Мы подъехали к зданию самого института. Да, конечно, нужен был изощренный талант Джиакомо Кваренги и его благороднейший вкус, чтобы без скуки и казарменности создать длиннейший фасад в более чем сто саженей, при том, что единственным украшением его являются лишь трижды повторенные полуколонны с роскошными капителями. Институт этот поистине достоин быть рядом с пышной роскошью собора Растрелли. Так великие зодчие, чуждые мелкому соревнованию, умели передавать из рук в руки факел красоты. Я и сейчас с удовольствием вспоминаю, что Кваренги, в знак особого преклонения перед творением Растрелли, во всякую погоду снимал свою шляпу перед Смольным собором, кланяясь низко его создателю…

Огромный швейцар Матвей Иванович, в красной ливрее с орлами и с бронзовой булавой, нас, как и прочих гостей, встретил при главном входе с поклоном. Старшему швейцару была присвоена двора его величества камер-лакейская ливрея. Другой швейцар открыл дверь, третий снял шинели. Мы натянули белые замшевые перчатки и пошли вверх по мраморной лестнице, устланной красным сукном. Звуки вальса, как шампанское, мне ударили в голову, и я вошел в вслед за Михаилом, заранее смущаясь, что не сумею найти Веру.

В громадном белом зале в два света шел в длину по обе стороны ряд стройных колонн. Гирлянды зелени вились от одной стоячей люстры к другой вдоль всех стен. Огромные, в рост, портреты царствующих особ под светом люстр переливали шелками, драгоценностями, слепили горностаевой мантией, но не могли затмить своей пышностью скромной прелести институток. Девицы были однообразно одеты в камлотовые платья с обнаженными шеей и руками, в кисейных пелеринах с большими розовыми бантами. В своей юной свежести они, как нежный яблоневый цвет, облетающий под ветерком, носились в танцах по залу. Начальница – высокая кавалерственная дама в небесно-голубом форменном платье – в окружении целого штата таких же ярких классных дам, в просторечии «синюх», важным кивком отвечала на почтительность наших поклонов.
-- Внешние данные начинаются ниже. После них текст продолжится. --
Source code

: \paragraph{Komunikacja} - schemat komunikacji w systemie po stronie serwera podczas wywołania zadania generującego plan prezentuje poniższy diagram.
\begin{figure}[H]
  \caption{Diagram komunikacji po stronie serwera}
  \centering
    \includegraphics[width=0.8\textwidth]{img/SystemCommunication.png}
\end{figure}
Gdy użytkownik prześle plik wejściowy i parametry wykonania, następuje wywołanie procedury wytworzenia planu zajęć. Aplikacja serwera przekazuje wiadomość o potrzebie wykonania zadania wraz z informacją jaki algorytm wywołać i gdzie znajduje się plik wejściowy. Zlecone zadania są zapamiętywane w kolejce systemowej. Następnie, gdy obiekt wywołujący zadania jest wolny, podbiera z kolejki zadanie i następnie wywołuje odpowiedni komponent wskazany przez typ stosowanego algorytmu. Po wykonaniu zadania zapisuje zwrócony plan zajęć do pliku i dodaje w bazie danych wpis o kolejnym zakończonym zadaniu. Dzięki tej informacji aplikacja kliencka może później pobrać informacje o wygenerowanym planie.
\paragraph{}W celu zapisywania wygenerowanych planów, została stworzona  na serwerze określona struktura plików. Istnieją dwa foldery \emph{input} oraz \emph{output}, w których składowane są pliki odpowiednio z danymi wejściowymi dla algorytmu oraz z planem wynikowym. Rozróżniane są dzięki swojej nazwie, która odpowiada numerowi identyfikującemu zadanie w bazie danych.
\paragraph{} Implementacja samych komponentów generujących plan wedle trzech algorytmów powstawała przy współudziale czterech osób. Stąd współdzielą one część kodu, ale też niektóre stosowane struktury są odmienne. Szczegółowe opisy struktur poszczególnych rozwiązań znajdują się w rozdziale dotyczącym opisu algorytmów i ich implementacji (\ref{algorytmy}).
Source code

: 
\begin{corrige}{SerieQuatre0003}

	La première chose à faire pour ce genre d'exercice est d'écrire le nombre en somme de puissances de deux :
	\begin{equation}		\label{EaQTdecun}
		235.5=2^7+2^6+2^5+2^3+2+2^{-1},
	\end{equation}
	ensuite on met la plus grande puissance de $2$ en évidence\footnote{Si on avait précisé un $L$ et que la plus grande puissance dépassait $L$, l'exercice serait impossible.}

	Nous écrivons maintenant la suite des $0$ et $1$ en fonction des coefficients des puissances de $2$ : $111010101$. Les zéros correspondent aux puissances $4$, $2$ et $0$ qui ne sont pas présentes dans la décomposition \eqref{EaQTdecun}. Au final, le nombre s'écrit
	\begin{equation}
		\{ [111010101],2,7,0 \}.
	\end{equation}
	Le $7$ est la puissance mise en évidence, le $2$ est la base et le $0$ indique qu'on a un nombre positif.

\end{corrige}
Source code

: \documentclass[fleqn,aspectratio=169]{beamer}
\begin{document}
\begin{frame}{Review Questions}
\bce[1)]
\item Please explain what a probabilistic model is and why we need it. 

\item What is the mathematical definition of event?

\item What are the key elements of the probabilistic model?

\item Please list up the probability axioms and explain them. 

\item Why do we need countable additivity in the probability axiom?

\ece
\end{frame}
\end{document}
Всякий раз, когда я попадал в это женское царство, я терялся и то одну, то другую головку принимал за Верину, и мне то тут, то там кричали:

– Сержик, Серж Русанин!

– Вот она у колонны, – указал мне Михаил Веру Лагутину.

Я поразился:

– Как мог ты узнать ее, не видавши?

– В этом нет ничего сверхъестественного, – усмехнулся Михаил. – Мне компасом послужила чудесно спасенная от обварки лысина ее отца; гляди-ка, она отражает, как в зеркале, люстру. Старик – ни дать ни взять – индюк в орденах, но дочь очень мила.

И Михаил, не озираясь на меня, своим стремительным легким шагом перешел зал. Он расшаркался перед Лагутиным и, будучи им тотчас представлен Вере, через минуту уже с нею вальсировал. Когда я подошел звать Веру на контрданс, оказалось, что она уже первый отдала Михаилу. Мне ничего другого не оставалось, как стать визави с одной из приятельниц Веры, Рассеянно слушал я щебет своей дамы:

– А представьте, малявок совсем не пустили на бал, но они сделали ужас: вообразите, надушились мылом бергамот!

– Как же так мылом!

– Наскоблили ножом, натерлись – и запахли, как целая лавка сквернейших духов. Душиться ведь нам разрешается только в самых старших классах, и бергамот – неприличнейший запах.

– А какой же считаете вы запах приличным? – спросил я, чтобы поддержать болтовню моей дамы и тем облегчить себе наблюдение над визави.

У Веры и Михаила были совсем не бальные лица. Иногда, как бы спохватываясь, они улыбались и для вида бросали пустые фразы. Но я видел ясно: у них сразу же вышел серьезнейший разговор. И как же могло быть иначе? Вера читала бездну книг, и у нее давно были вредные фантазии. Будучи внучкой декабриста, она особенно относилась ко всем либеральным бредням, а в деревне у нее в столике был заперт томик Рылеева.